::: STUDY MATERIAL :::

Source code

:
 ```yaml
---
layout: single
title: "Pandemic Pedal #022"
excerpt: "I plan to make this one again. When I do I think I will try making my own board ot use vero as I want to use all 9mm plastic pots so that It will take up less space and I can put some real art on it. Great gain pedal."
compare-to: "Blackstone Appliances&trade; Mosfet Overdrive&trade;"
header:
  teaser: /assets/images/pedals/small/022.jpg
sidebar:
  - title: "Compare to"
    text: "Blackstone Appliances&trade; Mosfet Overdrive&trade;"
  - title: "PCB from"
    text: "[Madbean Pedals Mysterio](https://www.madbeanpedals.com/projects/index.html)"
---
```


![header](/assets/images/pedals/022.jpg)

:::

The reply must repeat all of the records precisely.

Source code

:
 ```yaml
---
layout: single
title: "Pandemic Pedal #022"
excerpt: "I plan to make this one again. When I do I think I will try making my own board ot use vero as I want to use all 9mm plastic pots so that It will take up less space and I can put some real art on it. Great gain pedal."
compare-to: "Blackstone Appliances&trade; Mosfet Overdrive&trade;"
header:
  teaser: /assets/images/pedals/small/022.jpg
sidebar:
  - title: "Compare to"
    text: "Blackstone Appliances&trade; Mosfet Overdrive&trade;"
  - title: "PCB from"
    text: "[Madbean Pedals Mysterio](https://www.madbeanpedals.com/projects/index.html)"
---
```


![header](/assets/images/pedals/022.jpg)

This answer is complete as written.